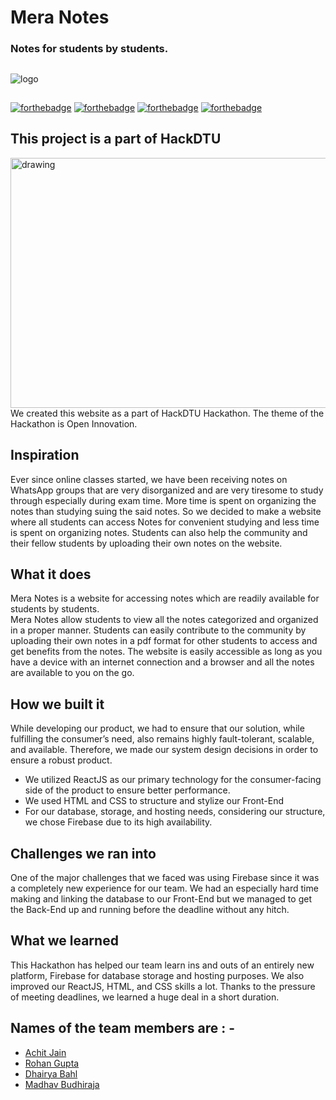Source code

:# Mera Notes
### Notes for students by students.

##
![logo](https://github.com/achitJ/HackDTU-TeamOP/blob/main/%23Extras/Resources/Facebook%20Post%20940x788%20px.png)
##
[![forthebadge](https://forthebadge.com/images/badges/open-source.svg)](https://forthebadge.com) [![forthebadge](https://forthebadge.com/images/badges/built-with-love.svg)](https://forthebadge.com)    [![forthebadge](https://forthebadge.com/images/badges/made-with-crayons.svg)](https://forthebadge.com)    [![forthebadge](https://forthebadge.com/images/badges/made-with-javascript.svg)](https://forthebadge.com)

## This project is a part of HackDTU 
<img src="https://user-images.githubusercontent.com/71627983/116778350-02dcc480-aa8f-11eb-891f-4eb42f3fcdb5.jpeg" alt="drawing" width="1000" height="400" />
We created this website as a part of HackDTU Hackathon. The theme of the Hackathon is Open Innovation.

## Inspiration
Ever since online classes started, we have been receiving notes on WhatsApp groups that are very disorganized and are very tiresome to study through especially during exam time. More time is spent on organizing the notes than
studying suing the said notes. So we decided to make a website where all students can access Notes for convenient studying and less time is spent on organizing notes. Students can also help the community and their fellow students by uploading their own notes on the website. 


## What it does
Mera Notes is a website for accessing notes which are readily available for
students by students.  
Mera Notes allow students to view all the notes categorized and organized in a proper manner. Students can easily contribute to the community by uploading their own notes in a pdf format for other students to access and get benefits from the notes. The website is easily accessible as long as you have a device with an internet connection and a browser and all the notes are available to you on the go.

## How we built it
While developing our product, we had to ensure that our solution, while fulfilling the consumer’s need, also remains highly fault-tolerant, scalable, and available. Therefore, we made our system design decisions in order to ensure a robust product. 
* We utilized ReactJS as our primary technology for the consumer-facing side of the product to ensure better performance.
* We used HTML and CSS to structure and stylize our Front-End
* For our database, storage, and hosting needs, considering our structure, we chose Firebase due to its high availability. 
## Challenges we ran into
One of the major challenges that we faced was using Firebase since it was a 
completely new experience for our team. We had an especially hard time 
making and linking the database to our Front-End but we managed to get the 
Back-End up and running before the deadline without any hitch.

## What we learned
This Hackathon has helped our team learn ins and outs of an entirely new 
platform, Firebase for database storage and hosting purposes. 
We also improved our ReactJS, HTML, and CSS skills a lot. 
Thanks to the pressure of meeting deadlines, we learned a huge deal in a 
short duration.

## Names of the team members are : -
* [Achit Jain](https://www.linkedin.com/in/achitJ/)
* [Rohan Gupta](https://www.linkedin.com/in/winoffrg/)
* [Dhairya Bahl](https://www.linkedin.com/in/dhairya-bahl/)
* [Madhav Budhiraja](https://www.linkedin.com/in/madhavbudhiraja/)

What the task asks: Take every line from the data that includes the word "students".

Response:
### Notes for students by students.
studying suing the said notes. So we decided to make a website where all students can access Notes for convenient studying and less time is spent on organizing notes. Students can also help the community and their fellow students by uploading their own notes on the website. 
students by students.  
Mera Notes allow students to view all the notes categorized and organized in a proper manner. Students can easily contribute to the community by uploading their own notes in a pdf format for other students to access and get benefits from the notes. The website is easily accessible as long as you have a device with an internet connection and a browser and all the notes are available to you on the go.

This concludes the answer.